Could you explain what that means - please?
onemoresoop
It’s just fluff
gerdesj
... whoosh ...
gerdesj
"At LlamaCon, we’ll share the latest on our open source AI developments to help developers do what they do best: build amazing apps and products, whether as a start-up or at scale."
Strangely enough, I can work quite well without your help. I've been doing it professionally for 35 odd years. I'm "just" an engineer - no capital E - I simply studied Civil Engineering at college and ended up running an IT company and I'm quite good at IT.
What I would really like to see is really well indexed documentation written by people ie an old school search engine. Google used to do that and so did Altavista, back in the day.
I do not need or want a plethora of trite simulacra web sites dripping with AI wankery at every search term.
btown
> well indexed documentation
Indices are, by definition, lossy representations of their underlying data. If you use stemming and lemmatization to preprocess both documentation and query text, you're already departing from a truly hand-optimized indexing system, and choosing to have imperfect algorithms do things in a more scalable way. And indexing by embedding vectors that use LLMs to determine context are a natural extension of this, in my view. And on top of that, when you have a massive amount of candidate text to display to the user... is displaying sentence fragments one on top of the other the most optimal UX there? At a certain point, RAG becomes the answer to this question.

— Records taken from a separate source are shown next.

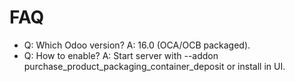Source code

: # FAQ

- Q: Which Odoo version? A: 16.0 (OCA/OCB packaged).
- Q: How to enable? A: Start server with --addon purchase_product_packaging_container_deposit or install in UI.
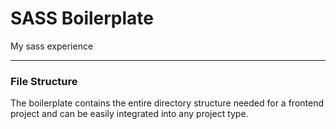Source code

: # SASS Boilerplate
My sass experience

- - - -

### File Structure
The boilerplate contains the entire directory structure needed for a frontend project and can be easily integrated into any project type.
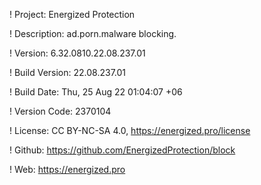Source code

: ! Project: Energized Protection

! Description: ad.porn.malware blocking.

! Version: 6.32.0810.22.08.237.01

! Build Version: 22.08.237.01

! Build Date: Thu, 25 Aug 22 01:04:07 +06

! Version Code: 2370104

! License: CC BY-NC-SA 4.0, https://energized.pro/license

! Github: https://github.com/EnergizedProtection/block

! Web: https://energized.pro
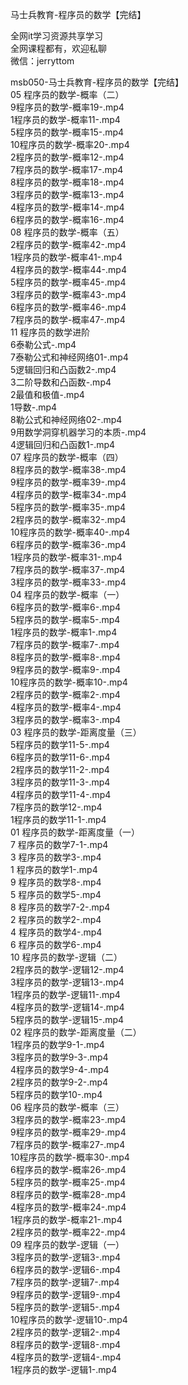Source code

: 马士兵教育-程序员的数学【完结】

全网it学习资源共享学习<br>全网课程都有，欢迎私聊<br>微信：jerryttom<br>

msb050-马士兵教育-程序员的数学【完结】<br> 05 程序员的数学-概率（二）<br> 9程序员的数学-概率19-.mp4<br> 1程序员的数学-概率11-.mp4<br> 5程序员的数学-概率15-.mp4<br> 10程序员的数学-概率20-.mp4<br> 2程序员的数学-概率12-.mp4<br> 7程序员的数学-概率17-.mp4<br> 8程序员的数学-概率18-.mp4<br> 3程序员的数学-概率13-.mp4<br> 4程序员的数学-概率14-.mp4<br> 6程序员的数学-概率16-.mp4<br> 08 程序员的数学-概率（五）<br> 2程序员的数学-概率42-.mp4<br> 1程序员的数学-概率41-.mp4<br> 4程序员的数学-概率44-.mp4<br> 5程序员的数学-概率45-.mp4<br> 3程序员的数学-概率43-.mp4<br> 6程序员的数学-概率46-.mp4<br> 7程序员的数学-概率47-.mp4<br> 11 程序员的数学进阶<br> 6泰勒公式-.mp4<br> 7泰勒公式和神经网络01-.mp4<br> 5逻辑回归和凸函数2-.mp4<br> 3二阶导数和凸函数-.mp4<br> 2最值和极值-.mp4<br> 1导数-.mp4<br> 8勒公式和神经网络02-.mp4<br> 9用数学洞穿机器学习的本质-.mp4<br> 4逻辑回归和凸函数1-.mp4<br> 07 程序员的数学-概率（四）<br> 8程序员的数学-概率38-.mp4<br> 9程序员的数学-概率39-.mp4<br> 4程序员的数学-概率34-.mp4<br> 5程序员的数学-概率35-.mp4<br> 2程序员的数学-概率32-.mp4<br> 10程序员的数学-概率40-.mp4<br> 6程序员的数学-概率36-.mp4<br> 1程序员的数学-概率31-.mp4<br> 7程序员的数学-概率37-.mp4<br> 3程序员的数学-概率33-.mp4<br> 04 程序员的数学-概率（一）<br> 6程序员的数学-概率6-.mp4<br> 5程序员的数学-概率5-.mp4<br> 1程序员的数学-概率1-.mp4<br> 7程序员的数学-概率7-.mp4<br> 8程序员的数学-概率8-.mp4<br> 9程序员的数学-概率9-.mp4<br> 10程序员的数学-概率10-.mp4<br> 2程序员的数学-概率2-.mp4<br> 4程序员的数学-概率4-.mp4<br> 3程序员的数学-概率3-.mp4<br> 03 程序员的数学-距离度量（三）<br> 5程序员的数学11-5-.mp4<br> 6程序员的数学11-6-.mp4<br> 2程序员的数学11-2-.mp4<br> 3程序员的数学11-3-.mp4<br> 4程序员的数学11-4-.mp4<br> 7程序员的数学12-.mp4<br> 1程序员的数学11-1-.mp4<br> 01 程序员的数学-距离度量（一）<br> 7 程序员的数学7-1-.mp4<br> 3 程序员的数学3-.mp4<br> 1 程序员的数学1-.mp4<br> 9 程序员的数学8-.mp4<br> 5 程序员的数学5-.mp4<br> 8 程序员的数学7-2-.mp4<br> 2 程序员的数学2-.mp4<br> 4 程序员的数学4-.mp4<br> 6 程序员的数学6-.mp4<br> 10 程序员的数学-逻辑（二）<br> 2程序员的数学-逻辑12-.mp4<br> 3程序员的数学-逻辑13-.mp4<br> 1程序员的数学-逻辑11-.mp4<br> 4程序员的数学-逻辑14-.mp4<br> 5程序员的数学-逻辑15-.mp4<br> 02 程序员的数学-距离度量（二）<br> 1程序员的数学9-1-.mp4<br> 3程序员的数学9-3-.mp4<br> 4程序员的数学9-4-.mp4<br> 2程序员的数学9-2-.mp4<br> 5程序员的数学10-.mp4<br> 06 程序员的数学-概率（三）<br> 3程序员的数学-概率23-.mp4<br> 9程序员的数学-概率29-.mp4<br> 7程序员的数学-概率27-.mp4<br> 10程序员的数学-概率30-.mp4<br> 6程序员的数学-概率26-.mp4<br> 5程序员的数学-概率25-.mp4<br> 8程序员的数学-概率28-.mp4<br> 4程序员的数学-概率24-.mp4<br> 1程序员的数学-概率21-.mp4<br> 2程序员的数学-概率22-.mp4<br> 09 程序员的数学-逻辑（一）<br> 3程序员的数学-逻辑3-.mp4<br> 6程序员的数学-逻辑6-.mp4<br> 7程序员的数学-逻辑7-.mp4<br> 9程序员的数学-逻辑9-.mp4<br> 5程序员的数学-逻辑5-.mp4<br> 10程序员的数学-逻辑10-.mp4<br> 2程序员的数学-逻辑2-.mp4<br> 8程序员的数学-逻辑8-.mp4<br> 4程序员的数学-逻辑4-.mp4<br> 1程序员的数学-逻辑1-.mp4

The problem, as you note, is that search engines and social media systems are incentivized to allow garbage content into the original set of things they index and surface, if that garbage content drives more attention to advertisements. But that's not a reason to reject the benefits that the underlying LLM technology can bring towards building good indexing on top of human-written documents. It just won't be done by the companies that used to do it.
stevage
You really don't use Copilot or ChatGPT? Have you tried them?
gerdesj
I have tried ChatGPT quite a lot. CoPilot has failed to rock up on my KDE desktop - but I live in hope.
I really tried and I was both impressed and horrified in equal measure. I advise people to use them but treat them like a calculator that snorts cocaine.

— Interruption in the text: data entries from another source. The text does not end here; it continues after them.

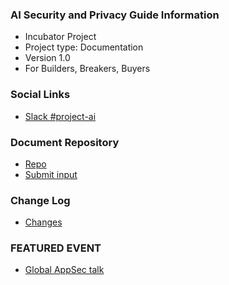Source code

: ### AI Security and Privacy Guide Information
* Incubator Project
* Project type: Documentation
* Version 1.0
* For Builders, Breakers, Buyers

### Social Links
* [Slack #project-ai](https://owasp.slack.com/archives/C04FV0D1GES)

### Document Repository
* [Repo](https://github.com/OWASP/www-project-ai-security-and-privacy-guide/)
* [Submit input](https://github.com/OWASP/www-project-ai-security-and-privacy-guide/issues)

### Change Log
* [Changes](https://github.com/OWASP/www-project-ai-security-and-privacy-guide/commits/)

### FEATURED EVENT
* [Global AppSec talk](https://sched.co/1F9DT)


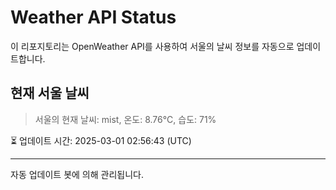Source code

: 
# Weather API Status

이 리포지토리는 OpenWeather API를 사용하여 서울의 날씨 정보를 자동으로 업데이트합니다.

## 현재 서울 날씨
> 서울의 현재 날씨: mist, 온도: 8.76°C, 습도: 71%

⏳ 업데이트 시간: 2025-03-01 02:56:43 (UTC)

---
자동 업데이트 봇에 의해 관리됩니다.
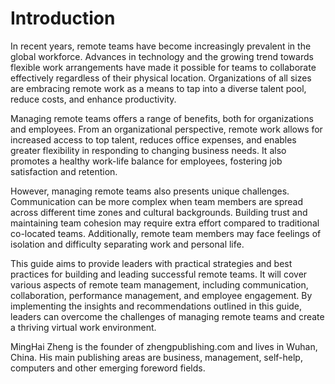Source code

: # Introduction

In recent years, remote teams have become increasingly prevalent in the global workforce. Advances in technology and the growing trend towards flexible work arrangements have made it possible for teams to collaborate effectively regardless of their physical location. Organizations of all sizes are embracing remote work as a means to tap into a diverse talent pool, reduce costs, and enhance productivity.

Managing remote teams offers a range of benefits, both for organizations and employees. From an organizational perspective, remote work allows for increased access to top talent, reduces office expenses, and enables greater flexibility in responding to changing business needs. It also promotes a healthy work-life balance for employees, fostering job satisfaction and retention.

However, managing remote teams also presents unique challenges. Communication can be more complex when team members are spread across different time zones and cultural backgrounds. Building trust and maintaining team cohesion may require extra effort compared to traditional co-located teams. Additionally, remote team members may face feelings of isolation and difficulty separating work and personal life.

This guide aims to provide leaders with practical strategies and best practices for building and leading successful remote teams. It will cover various aspects of remote team management, including communication, collaboration, performance management, and employee engagement. By implementing the insights and recommendations outlined in this guide, leaders can overcome the challenges of managing remote teams and create a thriving virtual work environment.

MingHai Zheng is the founder of zhengpublishing.com and lives in Wuhan, China. His main publishing areas are business, management, self-help, computers and other emerging foreword fields.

A calculator is a useful tool but when they start going off the rails, things can start to get nasty.
I should be more precise: After messing around with generic questions and answers, I went for VMware PowerCLI to test it out. PowerCLI is PowerShell for VMware boxes. PowerShell is very popular so loads of input. PowerCLI is VMware so lots of input too but not quite so much as PS itself.
I tried to get ChatGPT to generate a PS script to patch a VMware cluster. The result was horrific and not even close. Bear in mind that the entirety of the VMware docs for PowerCLI are public and I wrote a script myself - its not perfect but good enough.
Oh and I am dropping VMware for good in favour of Proxmox. I have been a VMware consultant for 20+ years. Oh well.
ndespres
I never have and I never will!
jasdi
Check out Zeal - zealdocs.org - you get indexed docs for stuff everyone uses.
chefandy
Probably not going to be saying much though. The state of real-time LLM-based conversation aids just isn’t where it needs to be for those folks to function in public effectively. I could foresee there being a heck of a slam broetry event happening at an after party, though.
xyst
> and 2025 is shaping up to be another banger
> banger
“Fellow kids” vibes from the dinosaurs at Facebook and Zuckerfuck.
haliskerbas
let's not be afraid to bring masculinity to work
up next: farting on the earnings call "here's what I think of your question Chadwick at Vanguard..."
/s
Given how good Llama 3.1, 3.2 and 3.3 were I'm genuinely looking forward to news on Llama 4.
3.3 70B is the best model I've managed to run on my laptop, and 3.2 3B is my favourite model to run on my phone.